## MATERIAL FOR THIS TASK
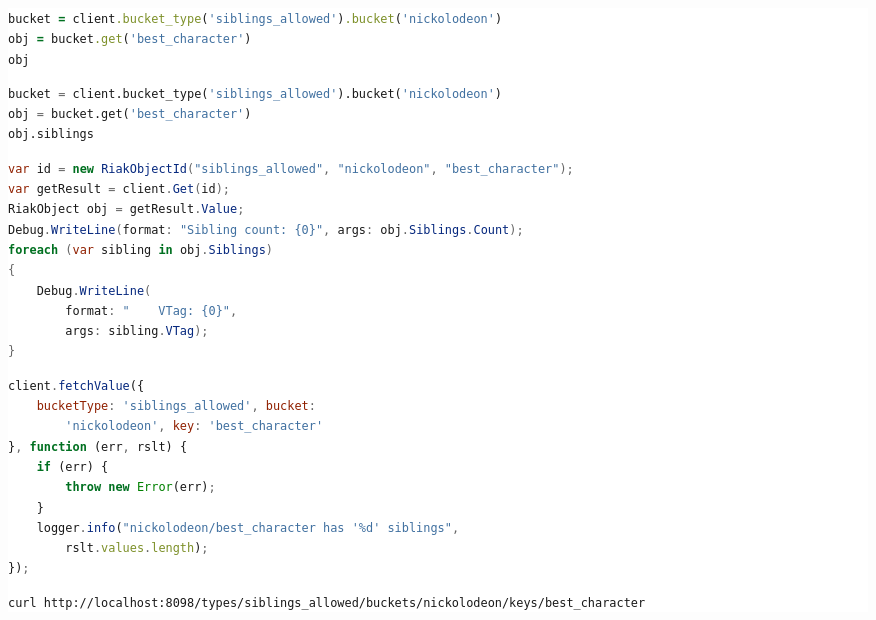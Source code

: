 </TabItem>

<TabItem label="Ruby" value="ruby">

```ruby
bucket = client.bucket_type('siblings_allowed').bucket('nickolodeon')
obj = bucket.get('best_character')
obj
```

</TabItem>

<TabItem label="Python" value="python">

```python
bucket = client.bucket_type('siblings_allowed').bucket('nickolodeon')
obj = bucket.get('best_character')
obj.siblings
```

</TabItem>

<TabItem label="C#" value="c#">

```csharp
var id = new RiakObjectId("siblings_allowed", "nickolodeon", "best_character");
var getResult = client.Get(id);
RiakObject obj = getResult.Value;
Debug.WriteLine(format: "Sibling count: {0}", args: obj.Siblings.Count);
foreach (var sibling in obj.Siblings)
{
    Debug.WriteLine(
        format: "    VTag: {0}",
        args: sibling.VTag);
}
```

</TabItem>

<TabItem label="JS" value="js">

```javascript
client.fetchValue({
    bucketType: 'siblings_allowed', bucket:
        'nickolodeon', key: 'best_character'
}, function (err, rslt) {
    if (err) {
        throw new Error(err);
    }
    logger.info("nickolodeon/best_character has '%d' siblings",
        rslt.values.length);
});
```

</TabItem>

<TabItem label="CURL" value="curl">

```bash
curl http://localhost:8098/types/siblings_allowed/buckets/nickolodeon/keys/best_character
```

## EXERCISE INSTRUCTIONS
Write out every entry exactly. Pictures do not belong in the copy.

## SOLUTION TO THE PROBLEM
Source code

: </TabItem>

<TabItem label="Ruby" value="ruby">

```ruby
bucket = client.bucket_type('siblings_allowed').bucket('nickolodeon')
obj = bucket.get('best_character')
obj
```

</TabItem>

<TabItem label="Python" value="python">

```python
bucket = client.bucket_type('siblings_allowed').bucket('nickolodeon')
obj = bucket.get('best_character')
obj.siblings
```

</TabItem>

<TabItem label="C#" value="c#">

```csharp
var id = new RiakObjectId("siblings_allowed", "nickolodeon", "best_character");
var getResult = client.Get(id);
RiakObject obj = getResult.Value;
Debug.WriteLine(format: "Sibling count: {0}", args: obj.Siblings.Count);
foreach (var sibling in obj.Siblings)
{
    Debug.WriteLine(
        format: "    VTag: {0}",
        args: sibling.VTag);
}
```

</TabItem>

<TabItem label="JS" value="js">

```javascript
client.fetchValue({
    bucketType: 'siblings_allowed', bucket:
        'nickolodeon', key: 'best_character'
}, function (err, rslt) {
    if (err) {
        throw new Error(err);
    }
    logger.info("nickolodeon/best_character has '%d' siblings",
        rslt.values.length);
});
```

</TabItem>

<TabItem label="CURL" value="curl">

```bash
curl http://localhost:8098/types/siblings_allowed/buckets/nickolodeon/keys/best_character
```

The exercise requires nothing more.